■ Task brief
Begin at the line containing "prof. Thomas Crossley\\" in the records below, end at the line containing "where to extract.", and retype each line in that span exactly. No other line and no image should appear.

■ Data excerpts

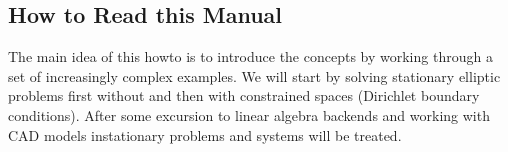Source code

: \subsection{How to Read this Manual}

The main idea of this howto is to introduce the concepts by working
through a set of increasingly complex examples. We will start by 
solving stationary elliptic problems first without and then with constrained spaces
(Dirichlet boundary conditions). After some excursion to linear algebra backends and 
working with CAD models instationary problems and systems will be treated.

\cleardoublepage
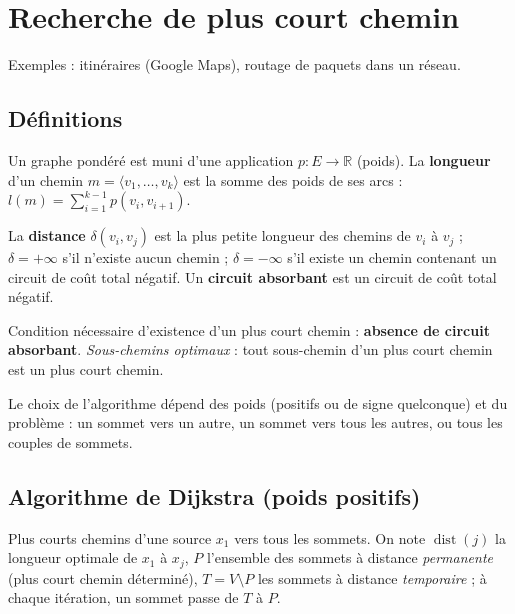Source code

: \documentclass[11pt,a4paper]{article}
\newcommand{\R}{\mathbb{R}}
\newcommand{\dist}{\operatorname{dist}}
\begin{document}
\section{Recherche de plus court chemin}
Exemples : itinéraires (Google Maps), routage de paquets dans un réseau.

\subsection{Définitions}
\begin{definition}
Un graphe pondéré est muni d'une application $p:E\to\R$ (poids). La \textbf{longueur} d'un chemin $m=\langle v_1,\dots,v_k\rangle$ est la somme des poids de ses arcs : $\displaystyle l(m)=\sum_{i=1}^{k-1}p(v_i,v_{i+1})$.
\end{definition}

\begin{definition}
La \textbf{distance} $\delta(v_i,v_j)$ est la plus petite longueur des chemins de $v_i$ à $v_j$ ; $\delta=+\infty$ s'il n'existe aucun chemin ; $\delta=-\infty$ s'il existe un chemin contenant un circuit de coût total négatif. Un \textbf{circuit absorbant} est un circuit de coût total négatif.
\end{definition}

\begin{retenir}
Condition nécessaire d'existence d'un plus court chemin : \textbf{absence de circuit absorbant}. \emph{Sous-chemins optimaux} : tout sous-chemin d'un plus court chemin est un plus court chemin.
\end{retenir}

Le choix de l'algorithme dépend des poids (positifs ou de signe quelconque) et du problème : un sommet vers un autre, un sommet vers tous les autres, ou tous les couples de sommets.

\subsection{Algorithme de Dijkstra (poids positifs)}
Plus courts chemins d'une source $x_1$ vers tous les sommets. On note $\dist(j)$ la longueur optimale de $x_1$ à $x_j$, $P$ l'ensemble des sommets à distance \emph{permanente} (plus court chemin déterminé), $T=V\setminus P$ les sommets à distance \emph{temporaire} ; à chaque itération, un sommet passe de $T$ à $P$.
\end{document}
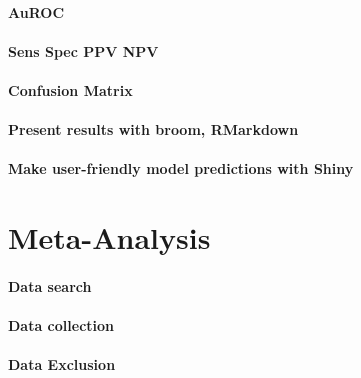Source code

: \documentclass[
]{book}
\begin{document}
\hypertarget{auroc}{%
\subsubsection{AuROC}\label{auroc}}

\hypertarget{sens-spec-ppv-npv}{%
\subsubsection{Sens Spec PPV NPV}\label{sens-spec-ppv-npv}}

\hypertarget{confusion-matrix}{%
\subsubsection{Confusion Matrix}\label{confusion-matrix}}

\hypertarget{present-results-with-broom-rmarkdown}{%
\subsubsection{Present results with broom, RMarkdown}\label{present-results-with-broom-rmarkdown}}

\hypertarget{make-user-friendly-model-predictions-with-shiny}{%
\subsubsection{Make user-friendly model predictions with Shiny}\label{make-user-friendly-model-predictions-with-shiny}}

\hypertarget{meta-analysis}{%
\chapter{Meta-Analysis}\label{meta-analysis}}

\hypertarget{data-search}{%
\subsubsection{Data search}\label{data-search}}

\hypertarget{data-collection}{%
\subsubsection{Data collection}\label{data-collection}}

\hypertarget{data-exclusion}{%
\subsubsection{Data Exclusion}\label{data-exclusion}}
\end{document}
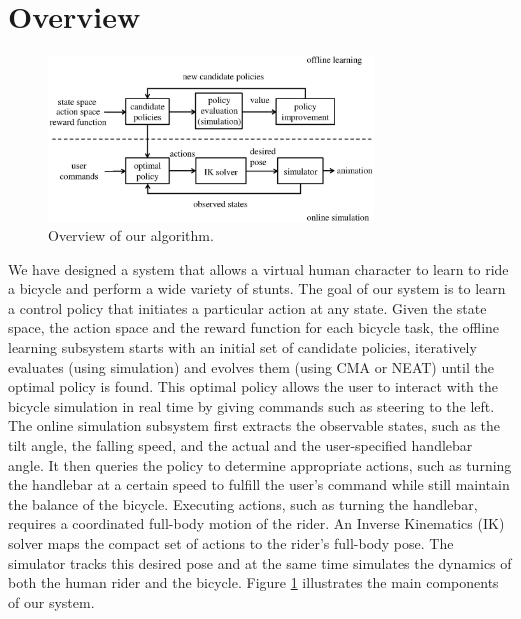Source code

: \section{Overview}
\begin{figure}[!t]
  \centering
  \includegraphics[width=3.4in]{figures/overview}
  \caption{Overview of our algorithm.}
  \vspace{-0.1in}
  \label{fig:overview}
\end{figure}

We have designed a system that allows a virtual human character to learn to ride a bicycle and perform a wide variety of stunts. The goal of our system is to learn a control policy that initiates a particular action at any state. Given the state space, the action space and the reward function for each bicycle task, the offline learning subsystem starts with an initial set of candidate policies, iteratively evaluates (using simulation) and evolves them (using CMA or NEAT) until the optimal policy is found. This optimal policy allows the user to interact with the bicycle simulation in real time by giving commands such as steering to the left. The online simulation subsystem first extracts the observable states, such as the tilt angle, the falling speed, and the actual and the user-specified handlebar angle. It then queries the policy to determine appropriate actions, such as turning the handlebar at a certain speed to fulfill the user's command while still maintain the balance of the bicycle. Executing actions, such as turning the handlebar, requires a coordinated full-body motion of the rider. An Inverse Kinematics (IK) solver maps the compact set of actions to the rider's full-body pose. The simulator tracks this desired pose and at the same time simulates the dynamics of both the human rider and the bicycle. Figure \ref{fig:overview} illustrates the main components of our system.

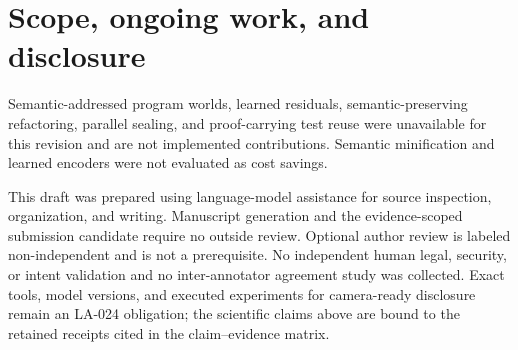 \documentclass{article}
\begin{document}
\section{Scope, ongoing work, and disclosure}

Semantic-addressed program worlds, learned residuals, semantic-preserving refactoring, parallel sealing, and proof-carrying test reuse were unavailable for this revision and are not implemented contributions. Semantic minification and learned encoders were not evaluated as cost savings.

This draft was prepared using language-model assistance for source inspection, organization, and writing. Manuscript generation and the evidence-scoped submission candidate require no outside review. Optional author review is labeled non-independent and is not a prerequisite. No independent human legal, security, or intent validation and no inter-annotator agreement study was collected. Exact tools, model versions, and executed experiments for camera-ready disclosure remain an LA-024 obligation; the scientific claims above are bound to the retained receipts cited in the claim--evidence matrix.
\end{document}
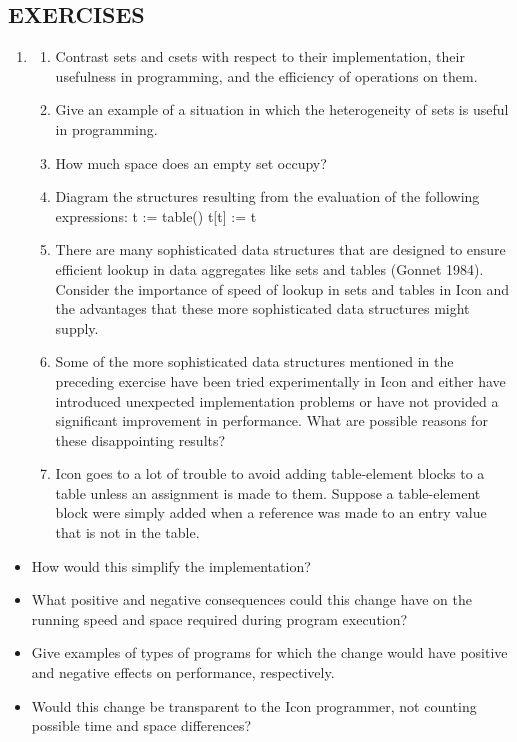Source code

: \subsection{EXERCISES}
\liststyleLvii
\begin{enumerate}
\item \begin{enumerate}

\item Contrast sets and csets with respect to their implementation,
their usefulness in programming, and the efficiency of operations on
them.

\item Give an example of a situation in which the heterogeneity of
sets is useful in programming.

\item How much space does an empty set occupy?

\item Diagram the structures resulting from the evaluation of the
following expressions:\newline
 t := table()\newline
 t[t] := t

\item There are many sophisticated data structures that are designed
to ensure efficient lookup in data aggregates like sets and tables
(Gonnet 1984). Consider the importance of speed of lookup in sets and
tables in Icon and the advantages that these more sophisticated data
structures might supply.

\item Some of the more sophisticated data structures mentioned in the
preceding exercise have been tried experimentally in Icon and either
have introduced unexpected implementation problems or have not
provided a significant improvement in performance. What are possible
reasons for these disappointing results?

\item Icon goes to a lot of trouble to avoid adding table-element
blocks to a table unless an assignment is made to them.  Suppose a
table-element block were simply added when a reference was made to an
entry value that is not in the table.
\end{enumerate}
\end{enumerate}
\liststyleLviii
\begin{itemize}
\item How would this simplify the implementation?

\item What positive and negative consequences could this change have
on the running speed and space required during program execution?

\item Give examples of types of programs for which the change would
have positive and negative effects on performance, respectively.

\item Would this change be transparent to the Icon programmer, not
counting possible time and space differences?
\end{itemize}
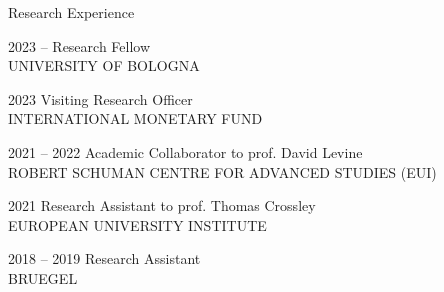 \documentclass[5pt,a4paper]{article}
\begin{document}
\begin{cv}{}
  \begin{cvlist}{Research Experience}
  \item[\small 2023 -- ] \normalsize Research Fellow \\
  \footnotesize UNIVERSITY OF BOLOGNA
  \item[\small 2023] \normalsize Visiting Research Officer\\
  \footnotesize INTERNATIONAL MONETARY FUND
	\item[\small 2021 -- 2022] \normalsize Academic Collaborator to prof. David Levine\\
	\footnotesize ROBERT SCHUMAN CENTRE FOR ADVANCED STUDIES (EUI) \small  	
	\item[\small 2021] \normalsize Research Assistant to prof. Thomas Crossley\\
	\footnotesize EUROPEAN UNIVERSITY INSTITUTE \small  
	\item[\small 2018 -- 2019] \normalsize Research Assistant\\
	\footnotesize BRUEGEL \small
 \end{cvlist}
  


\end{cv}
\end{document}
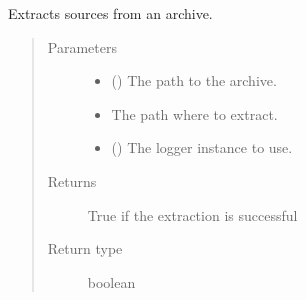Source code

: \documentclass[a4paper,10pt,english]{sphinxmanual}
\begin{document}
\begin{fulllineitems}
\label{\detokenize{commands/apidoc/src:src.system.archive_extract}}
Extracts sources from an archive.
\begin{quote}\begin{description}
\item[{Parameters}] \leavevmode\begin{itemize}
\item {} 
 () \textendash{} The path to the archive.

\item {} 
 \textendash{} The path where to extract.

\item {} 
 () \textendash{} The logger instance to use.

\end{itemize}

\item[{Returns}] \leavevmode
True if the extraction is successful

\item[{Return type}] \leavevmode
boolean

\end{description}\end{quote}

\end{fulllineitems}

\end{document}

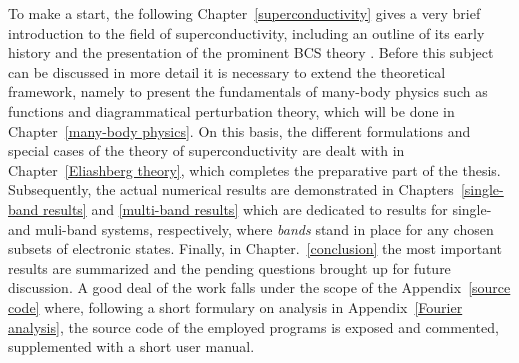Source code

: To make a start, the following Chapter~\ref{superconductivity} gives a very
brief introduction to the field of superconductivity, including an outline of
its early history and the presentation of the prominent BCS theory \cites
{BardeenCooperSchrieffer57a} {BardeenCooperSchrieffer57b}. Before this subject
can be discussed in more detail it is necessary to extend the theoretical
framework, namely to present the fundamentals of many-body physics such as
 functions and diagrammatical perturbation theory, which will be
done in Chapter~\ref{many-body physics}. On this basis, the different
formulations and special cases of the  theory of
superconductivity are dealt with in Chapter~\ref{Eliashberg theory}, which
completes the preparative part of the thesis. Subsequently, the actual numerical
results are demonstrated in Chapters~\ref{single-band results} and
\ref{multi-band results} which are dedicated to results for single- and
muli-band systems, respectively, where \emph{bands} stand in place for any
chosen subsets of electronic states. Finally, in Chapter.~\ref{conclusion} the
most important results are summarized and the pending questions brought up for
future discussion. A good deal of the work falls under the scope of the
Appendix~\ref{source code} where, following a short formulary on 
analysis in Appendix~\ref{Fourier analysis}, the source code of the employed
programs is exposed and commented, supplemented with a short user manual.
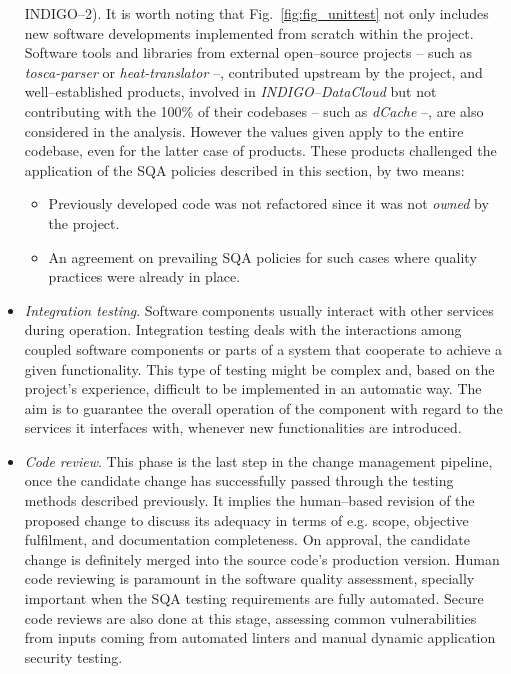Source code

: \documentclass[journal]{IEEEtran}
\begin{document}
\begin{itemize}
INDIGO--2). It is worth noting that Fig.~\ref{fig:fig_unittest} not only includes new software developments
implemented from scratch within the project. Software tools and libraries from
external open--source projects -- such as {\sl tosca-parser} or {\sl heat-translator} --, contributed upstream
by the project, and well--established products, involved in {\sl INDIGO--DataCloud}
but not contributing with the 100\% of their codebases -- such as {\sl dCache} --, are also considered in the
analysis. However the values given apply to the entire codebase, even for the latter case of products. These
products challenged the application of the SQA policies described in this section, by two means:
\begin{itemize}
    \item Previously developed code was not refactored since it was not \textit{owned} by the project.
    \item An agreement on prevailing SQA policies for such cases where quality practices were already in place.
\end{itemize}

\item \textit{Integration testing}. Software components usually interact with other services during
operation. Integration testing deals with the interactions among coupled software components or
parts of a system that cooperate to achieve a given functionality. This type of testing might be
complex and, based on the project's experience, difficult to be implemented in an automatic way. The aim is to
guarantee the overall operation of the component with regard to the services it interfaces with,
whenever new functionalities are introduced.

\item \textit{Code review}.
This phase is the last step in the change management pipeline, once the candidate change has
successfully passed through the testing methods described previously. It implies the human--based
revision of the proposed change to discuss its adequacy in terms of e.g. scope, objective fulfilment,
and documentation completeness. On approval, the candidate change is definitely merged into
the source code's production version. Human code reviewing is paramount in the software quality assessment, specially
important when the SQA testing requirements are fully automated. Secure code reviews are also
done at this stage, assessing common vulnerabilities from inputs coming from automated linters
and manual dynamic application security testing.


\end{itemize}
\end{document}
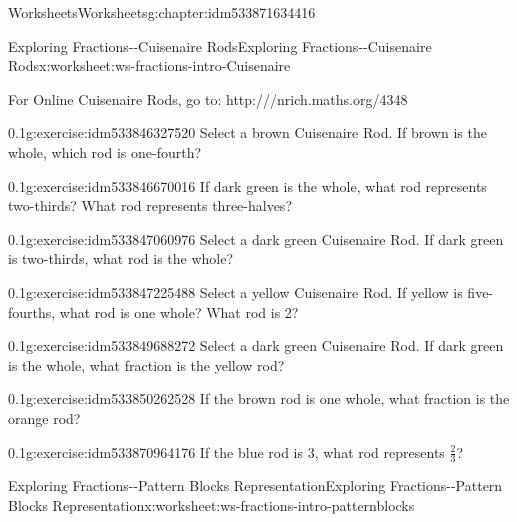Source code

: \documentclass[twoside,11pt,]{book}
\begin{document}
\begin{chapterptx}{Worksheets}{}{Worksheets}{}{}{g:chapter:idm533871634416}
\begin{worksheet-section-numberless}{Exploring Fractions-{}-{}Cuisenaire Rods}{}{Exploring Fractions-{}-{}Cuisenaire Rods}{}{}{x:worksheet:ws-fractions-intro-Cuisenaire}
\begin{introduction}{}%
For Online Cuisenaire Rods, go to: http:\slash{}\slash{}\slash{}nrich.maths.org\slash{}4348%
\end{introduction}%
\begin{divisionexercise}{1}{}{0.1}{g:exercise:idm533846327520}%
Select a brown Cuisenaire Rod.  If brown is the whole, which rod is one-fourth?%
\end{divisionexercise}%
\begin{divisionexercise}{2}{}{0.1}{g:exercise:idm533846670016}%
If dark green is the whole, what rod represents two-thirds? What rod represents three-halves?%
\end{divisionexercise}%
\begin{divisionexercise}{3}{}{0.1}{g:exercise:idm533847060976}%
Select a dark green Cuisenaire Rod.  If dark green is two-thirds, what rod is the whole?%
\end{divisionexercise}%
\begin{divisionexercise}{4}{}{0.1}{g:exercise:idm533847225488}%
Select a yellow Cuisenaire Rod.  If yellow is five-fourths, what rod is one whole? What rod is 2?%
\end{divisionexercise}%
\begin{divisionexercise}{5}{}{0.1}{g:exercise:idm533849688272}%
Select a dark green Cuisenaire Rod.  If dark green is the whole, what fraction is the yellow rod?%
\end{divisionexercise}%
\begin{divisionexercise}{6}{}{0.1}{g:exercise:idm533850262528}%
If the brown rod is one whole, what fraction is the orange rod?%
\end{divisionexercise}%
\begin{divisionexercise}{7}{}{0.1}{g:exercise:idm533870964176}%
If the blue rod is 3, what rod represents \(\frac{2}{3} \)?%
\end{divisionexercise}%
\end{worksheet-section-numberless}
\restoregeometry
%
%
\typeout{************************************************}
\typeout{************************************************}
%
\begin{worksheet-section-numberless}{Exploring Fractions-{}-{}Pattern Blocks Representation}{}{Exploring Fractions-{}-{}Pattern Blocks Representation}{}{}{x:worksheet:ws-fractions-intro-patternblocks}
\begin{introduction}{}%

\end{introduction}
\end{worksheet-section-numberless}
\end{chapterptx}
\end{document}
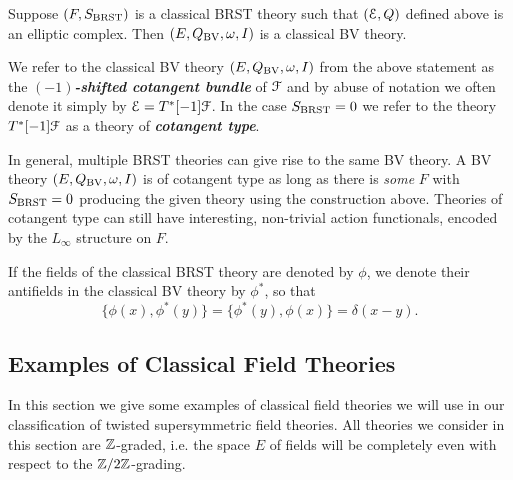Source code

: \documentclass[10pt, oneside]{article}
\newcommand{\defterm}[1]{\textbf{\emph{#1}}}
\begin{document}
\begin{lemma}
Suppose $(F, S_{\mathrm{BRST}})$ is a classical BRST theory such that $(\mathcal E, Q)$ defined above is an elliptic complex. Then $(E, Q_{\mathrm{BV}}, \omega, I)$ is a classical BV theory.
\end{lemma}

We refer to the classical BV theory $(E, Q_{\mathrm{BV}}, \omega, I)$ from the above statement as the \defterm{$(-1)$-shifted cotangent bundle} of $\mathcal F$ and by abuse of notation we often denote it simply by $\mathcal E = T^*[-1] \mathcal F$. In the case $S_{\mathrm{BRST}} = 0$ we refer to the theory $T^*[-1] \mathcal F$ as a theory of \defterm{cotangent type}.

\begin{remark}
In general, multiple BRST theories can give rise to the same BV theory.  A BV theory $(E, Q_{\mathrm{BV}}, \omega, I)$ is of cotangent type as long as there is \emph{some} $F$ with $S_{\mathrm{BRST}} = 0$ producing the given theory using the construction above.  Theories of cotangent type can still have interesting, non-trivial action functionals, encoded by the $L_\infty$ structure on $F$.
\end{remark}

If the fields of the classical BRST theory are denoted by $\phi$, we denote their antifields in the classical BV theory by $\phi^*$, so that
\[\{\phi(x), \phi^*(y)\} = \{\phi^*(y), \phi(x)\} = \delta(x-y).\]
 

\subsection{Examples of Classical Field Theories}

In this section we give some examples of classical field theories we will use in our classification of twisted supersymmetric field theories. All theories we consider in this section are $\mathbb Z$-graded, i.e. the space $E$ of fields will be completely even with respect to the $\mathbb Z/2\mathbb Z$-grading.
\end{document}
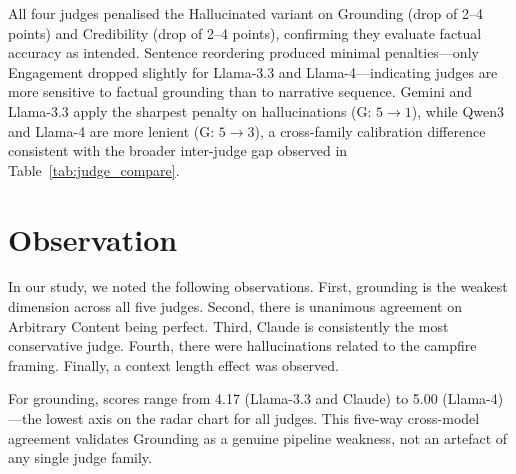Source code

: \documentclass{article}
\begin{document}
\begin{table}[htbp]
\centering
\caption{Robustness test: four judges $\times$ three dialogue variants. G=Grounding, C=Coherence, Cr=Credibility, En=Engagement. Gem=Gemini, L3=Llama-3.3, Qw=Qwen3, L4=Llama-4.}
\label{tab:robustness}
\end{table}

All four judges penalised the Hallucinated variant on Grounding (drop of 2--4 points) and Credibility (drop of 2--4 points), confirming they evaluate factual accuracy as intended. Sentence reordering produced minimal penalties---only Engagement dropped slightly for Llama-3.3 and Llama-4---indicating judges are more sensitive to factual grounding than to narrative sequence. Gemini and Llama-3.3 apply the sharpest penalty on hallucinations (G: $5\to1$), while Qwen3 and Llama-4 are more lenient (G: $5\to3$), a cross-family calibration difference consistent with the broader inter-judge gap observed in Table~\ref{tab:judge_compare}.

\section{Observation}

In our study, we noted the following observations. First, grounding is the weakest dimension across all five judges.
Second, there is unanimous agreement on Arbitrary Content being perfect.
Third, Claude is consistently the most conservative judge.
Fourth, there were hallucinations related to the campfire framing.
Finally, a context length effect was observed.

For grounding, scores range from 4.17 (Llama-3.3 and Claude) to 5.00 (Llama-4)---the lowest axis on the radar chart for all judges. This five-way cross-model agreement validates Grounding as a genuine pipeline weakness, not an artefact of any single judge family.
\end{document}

■ Response area
	\item[\small 2021] \normalsize Research Assistant to prof. Thomas Crossley\\
	\footnotesize EUROPEAN UNIVERSITY INSTITUTE \small  
	\item[\small 2018 -- 2019] \normalsize Research Assistant\\
	\footnotesize BRUEGEL \small
 \end{cvlist}
  


\end{cv}
\end{document}
Source code

: \documentclass[a4paper,10pt,english]{sphinxmanual}
\begin{document}
\begin{fulllineitems}
\label{\detokenize{commands/apidoc/src:src.system.archive_extract}}
Extracts sources from an archive.
\begin{quote}\begin{description}
\item[{Parameters}] \leavevmode\begin{itemize}
\item {} 
 () \textendash{} The path to the archive.

\item {} 
 \textendash{} The path where to extract.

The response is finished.